Task description:
Once you find the line with "Hierbei ist zu" in the data that follows, repeat it and every line after it exactly, through the line with "The types of".
------ Exercise material
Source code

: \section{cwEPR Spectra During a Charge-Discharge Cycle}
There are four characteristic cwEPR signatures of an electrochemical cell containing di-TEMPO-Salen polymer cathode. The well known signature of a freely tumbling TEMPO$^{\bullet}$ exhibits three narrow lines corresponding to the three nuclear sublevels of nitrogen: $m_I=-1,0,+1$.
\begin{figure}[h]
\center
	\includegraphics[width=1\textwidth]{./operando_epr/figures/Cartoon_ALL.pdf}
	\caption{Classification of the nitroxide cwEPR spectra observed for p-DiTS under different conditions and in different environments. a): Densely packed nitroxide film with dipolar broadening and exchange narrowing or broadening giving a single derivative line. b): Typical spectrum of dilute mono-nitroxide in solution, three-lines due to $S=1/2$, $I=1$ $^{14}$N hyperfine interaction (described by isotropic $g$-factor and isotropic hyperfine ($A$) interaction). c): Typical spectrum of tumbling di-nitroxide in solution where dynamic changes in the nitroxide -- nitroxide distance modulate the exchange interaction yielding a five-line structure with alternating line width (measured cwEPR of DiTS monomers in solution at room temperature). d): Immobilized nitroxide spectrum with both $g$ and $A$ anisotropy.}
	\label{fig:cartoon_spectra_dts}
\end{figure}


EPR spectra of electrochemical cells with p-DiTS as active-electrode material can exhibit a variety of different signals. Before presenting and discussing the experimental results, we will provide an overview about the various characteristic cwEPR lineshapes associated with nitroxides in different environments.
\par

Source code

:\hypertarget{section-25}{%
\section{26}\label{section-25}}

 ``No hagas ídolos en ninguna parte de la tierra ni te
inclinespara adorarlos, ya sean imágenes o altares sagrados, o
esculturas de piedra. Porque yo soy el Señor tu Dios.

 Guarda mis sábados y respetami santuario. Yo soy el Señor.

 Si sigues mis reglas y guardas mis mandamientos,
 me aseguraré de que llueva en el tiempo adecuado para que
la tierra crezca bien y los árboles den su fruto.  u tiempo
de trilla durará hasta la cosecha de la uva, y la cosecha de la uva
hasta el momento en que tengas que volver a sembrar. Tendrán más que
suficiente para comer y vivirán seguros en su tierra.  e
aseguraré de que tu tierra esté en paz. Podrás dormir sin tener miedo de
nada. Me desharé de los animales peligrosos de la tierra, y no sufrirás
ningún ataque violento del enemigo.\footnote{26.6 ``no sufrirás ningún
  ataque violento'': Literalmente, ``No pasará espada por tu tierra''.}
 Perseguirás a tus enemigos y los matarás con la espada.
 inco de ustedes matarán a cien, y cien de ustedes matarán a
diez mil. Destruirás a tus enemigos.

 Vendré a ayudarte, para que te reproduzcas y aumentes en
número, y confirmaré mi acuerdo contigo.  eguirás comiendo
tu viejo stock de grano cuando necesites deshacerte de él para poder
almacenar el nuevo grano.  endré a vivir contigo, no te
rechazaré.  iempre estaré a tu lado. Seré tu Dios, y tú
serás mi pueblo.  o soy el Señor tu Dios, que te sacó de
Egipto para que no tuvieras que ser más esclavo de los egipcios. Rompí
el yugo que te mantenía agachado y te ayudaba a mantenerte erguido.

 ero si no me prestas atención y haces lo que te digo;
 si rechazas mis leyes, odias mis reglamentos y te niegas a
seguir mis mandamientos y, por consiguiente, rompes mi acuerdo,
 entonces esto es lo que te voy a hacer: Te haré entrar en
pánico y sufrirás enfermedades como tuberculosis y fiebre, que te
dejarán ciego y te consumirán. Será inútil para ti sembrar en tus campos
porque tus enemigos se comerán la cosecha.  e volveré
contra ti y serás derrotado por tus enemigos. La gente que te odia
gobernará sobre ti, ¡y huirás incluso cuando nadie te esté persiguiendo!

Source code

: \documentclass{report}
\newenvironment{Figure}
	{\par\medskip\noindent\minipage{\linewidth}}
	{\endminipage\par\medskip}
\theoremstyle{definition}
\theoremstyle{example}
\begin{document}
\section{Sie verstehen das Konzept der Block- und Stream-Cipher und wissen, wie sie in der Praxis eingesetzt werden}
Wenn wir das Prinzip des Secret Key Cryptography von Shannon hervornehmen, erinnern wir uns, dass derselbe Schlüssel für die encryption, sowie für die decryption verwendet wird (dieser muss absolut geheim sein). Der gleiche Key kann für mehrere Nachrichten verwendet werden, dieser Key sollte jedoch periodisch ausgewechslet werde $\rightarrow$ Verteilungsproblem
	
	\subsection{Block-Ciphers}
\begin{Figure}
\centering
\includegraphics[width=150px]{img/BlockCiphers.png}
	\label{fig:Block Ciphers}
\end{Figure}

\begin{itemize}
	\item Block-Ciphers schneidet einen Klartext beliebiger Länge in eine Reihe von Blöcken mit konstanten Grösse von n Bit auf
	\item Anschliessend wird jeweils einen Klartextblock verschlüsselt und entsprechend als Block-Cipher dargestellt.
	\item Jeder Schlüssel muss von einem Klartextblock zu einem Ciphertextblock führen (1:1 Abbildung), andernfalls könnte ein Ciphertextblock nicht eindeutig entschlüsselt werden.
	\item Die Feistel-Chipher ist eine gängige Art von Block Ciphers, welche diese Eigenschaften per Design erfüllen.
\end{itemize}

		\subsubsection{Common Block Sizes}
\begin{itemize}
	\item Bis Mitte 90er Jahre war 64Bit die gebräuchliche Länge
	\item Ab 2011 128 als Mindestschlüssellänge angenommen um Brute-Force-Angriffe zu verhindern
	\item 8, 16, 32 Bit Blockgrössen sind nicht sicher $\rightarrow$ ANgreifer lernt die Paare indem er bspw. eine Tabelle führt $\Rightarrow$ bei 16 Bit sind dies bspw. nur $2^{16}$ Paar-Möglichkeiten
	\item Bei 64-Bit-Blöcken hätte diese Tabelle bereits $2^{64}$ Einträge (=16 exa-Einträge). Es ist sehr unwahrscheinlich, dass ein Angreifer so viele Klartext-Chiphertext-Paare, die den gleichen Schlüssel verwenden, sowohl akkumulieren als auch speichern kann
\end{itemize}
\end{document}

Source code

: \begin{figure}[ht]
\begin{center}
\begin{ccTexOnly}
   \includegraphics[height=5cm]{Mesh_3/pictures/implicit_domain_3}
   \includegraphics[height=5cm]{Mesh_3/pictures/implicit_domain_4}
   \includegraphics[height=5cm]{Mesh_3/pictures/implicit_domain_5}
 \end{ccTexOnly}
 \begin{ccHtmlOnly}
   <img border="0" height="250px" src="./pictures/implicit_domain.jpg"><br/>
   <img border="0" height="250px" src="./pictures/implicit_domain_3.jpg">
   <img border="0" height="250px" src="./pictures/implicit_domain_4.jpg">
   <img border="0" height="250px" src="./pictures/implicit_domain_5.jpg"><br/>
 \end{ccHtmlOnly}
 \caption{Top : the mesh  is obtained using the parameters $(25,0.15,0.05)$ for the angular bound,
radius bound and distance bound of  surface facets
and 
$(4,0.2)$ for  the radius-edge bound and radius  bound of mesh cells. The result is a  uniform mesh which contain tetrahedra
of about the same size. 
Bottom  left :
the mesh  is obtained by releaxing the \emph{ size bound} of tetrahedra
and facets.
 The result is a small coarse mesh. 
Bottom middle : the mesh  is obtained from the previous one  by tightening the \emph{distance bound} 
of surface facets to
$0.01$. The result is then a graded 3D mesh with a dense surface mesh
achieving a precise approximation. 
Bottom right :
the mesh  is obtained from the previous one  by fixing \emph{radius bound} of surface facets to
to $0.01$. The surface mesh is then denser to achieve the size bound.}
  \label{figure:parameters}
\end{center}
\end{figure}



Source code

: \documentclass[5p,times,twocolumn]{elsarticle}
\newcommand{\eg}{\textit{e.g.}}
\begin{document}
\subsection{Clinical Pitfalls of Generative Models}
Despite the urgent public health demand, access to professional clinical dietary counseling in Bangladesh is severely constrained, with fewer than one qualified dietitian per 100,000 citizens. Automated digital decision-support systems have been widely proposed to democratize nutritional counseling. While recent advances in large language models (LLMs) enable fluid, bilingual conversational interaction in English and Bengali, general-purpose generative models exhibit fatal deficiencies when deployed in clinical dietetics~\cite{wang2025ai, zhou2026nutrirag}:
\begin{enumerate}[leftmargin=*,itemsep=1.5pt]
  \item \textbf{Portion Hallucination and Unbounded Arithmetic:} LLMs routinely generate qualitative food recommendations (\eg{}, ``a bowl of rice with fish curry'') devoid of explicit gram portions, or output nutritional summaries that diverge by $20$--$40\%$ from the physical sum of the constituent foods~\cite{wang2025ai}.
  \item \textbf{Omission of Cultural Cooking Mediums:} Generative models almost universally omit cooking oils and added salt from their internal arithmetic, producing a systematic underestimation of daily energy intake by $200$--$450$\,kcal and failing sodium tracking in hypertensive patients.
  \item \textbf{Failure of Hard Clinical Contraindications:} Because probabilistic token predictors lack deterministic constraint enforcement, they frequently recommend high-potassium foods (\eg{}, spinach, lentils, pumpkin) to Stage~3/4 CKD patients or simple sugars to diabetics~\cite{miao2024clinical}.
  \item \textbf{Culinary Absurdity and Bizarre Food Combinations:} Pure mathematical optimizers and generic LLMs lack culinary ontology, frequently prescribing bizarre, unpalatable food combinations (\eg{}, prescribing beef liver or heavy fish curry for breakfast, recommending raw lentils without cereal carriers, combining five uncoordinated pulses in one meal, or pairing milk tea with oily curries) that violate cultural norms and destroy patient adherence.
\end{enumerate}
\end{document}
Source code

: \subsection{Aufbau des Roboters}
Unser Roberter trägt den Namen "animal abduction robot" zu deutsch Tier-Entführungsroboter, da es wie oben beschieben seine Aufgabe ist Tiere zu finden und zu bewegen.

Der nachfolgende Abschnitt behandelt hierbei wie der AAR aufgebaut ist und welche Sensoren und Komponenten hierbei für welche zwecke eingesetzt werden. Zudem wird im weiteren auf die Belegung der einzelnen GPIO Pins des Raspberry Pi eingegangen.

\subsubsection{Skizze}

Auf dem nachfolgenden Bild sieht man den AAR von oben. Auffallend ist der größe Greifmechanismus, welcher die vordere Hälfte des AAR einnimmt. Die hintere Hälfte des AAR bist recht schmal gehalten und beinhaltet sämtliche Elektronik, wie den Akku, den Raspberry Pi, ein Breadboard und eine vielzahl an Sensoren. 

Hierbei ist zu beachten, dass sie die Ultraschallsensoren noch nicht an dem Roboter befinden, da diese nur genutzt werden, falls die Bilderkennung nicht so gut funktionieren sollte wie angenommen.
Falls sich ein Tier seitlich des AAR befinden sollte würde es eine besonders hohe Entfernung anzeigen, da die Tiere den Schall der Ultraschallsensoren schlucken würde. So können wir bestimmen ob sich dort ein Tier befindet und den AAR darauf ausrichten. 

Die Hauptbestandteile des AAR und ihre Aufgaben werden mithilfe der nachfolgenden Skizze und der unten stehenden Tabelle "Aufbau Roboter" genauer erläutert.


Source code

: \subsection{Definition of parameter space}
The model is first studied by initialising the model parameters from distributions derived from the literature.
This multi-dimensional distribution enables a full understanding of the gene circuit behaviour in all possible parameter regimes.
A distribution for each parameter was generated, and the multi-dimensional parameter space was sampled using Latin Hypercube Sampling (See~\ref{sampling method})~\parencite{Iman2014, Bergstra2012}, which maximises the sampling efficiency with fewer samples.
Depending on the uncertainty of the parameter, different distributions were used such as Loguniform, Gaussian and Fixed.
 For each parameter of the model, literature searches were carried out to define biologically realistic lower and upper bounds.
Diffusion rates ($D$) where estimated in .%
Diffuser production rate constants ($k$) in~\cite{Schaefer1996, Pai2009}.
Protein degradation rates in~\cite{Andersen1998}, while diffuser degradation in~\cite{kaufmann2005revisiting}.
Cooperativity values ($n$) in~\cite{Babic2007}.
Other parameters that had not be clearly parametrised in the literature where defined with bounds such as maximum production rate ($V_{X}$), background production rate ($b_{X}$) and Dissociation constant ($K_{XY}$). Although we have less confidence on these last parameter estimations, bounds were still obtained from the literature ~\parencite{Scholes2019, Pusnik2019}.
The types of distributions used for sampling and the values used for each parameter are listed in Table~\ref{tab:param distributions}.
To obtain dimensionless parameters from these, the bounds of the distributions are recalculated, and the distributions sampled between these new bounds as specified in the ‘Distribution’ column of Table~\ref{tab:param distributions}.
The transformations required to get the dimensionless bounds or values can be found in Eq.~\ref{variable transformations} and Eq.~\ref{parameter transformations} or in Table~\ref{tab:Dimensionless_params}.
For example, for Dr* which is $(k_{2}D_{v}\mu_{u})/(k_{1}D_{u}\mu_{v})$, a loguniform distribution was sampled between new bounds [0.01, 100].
------------
Response to the task:
Hierbei ist zu beachten, dass sie die Ultraschallsensoren noch nicht an dem Roboter befinden, da diese nur genutzt werden, falls die Bilderkennung nicht so gut funktionieren sollte wie angenommen.
Falls sich ein Tier seitlich des AAR befinden sollte würde es eine besonders hohe Entfernung anzeigen, da die Tiere den Schall der Ultraschallsensoren schlucken würde. So können wir bestimmen ob sich dort ein Tier befindet und den AAR darauf ausrichten. 

Die Hauptbestandteile des AAR und ihre Aufgaben werden mithilfe der nachfolgenden Skizze und der unten stehenden Tabelle "Aufbau Roboter" genauer erläutert.


Source code

: \subsection{Definition of parameter space}
The model is first studied by initialising the model parameters from distributions derived from the literature.
This multi-dimensional distribution enables a full understanding of the gene circuit behaviour in all possible parameter regimes.
A distribution for each parameter was generated, and the multi-dimensional parameter space was sampled using Latin Hypercube Sampling (See~\ref{sampling method})~\parencite{Iman2014, Bergstra2012}, which maximises the sampling efficiency with fewer samples.
Depending on the uncertainty of the parameter, different distributions were used such as Loguniform, Gaussian and Fixed.
 For each parameter of the model, literature searches were carried out to define biologically realistic lower and upper bounds.
Diffusion rates ($D$) where estimated in .%
Diffuser production rate constants ($k$) in~\cite{Schaefer1996, Pai2009}.
Protein degradation rates in~\cite{Andersen1998}, while diffuser degradation in~\cite{kaufmann2005revisiting}.
Cooperativity values ($n$) in~\cite{Babic2007}.
Other parameters that had not be clearly parametrised in the literature where defined with bounds such as maximum production rate ($V_{X}$), background production rate ($b_{X}$) and Dissociation constant ($K_{XY}$). Although we have less confidence on these last parameter estimations, bounds were still obtained from the literature ~\parencite{Scholes2019, Pusnik2019}.
The types of distributions used for sampling and the values used for each parameter are listed in Table~\ref{tab:param distributions}.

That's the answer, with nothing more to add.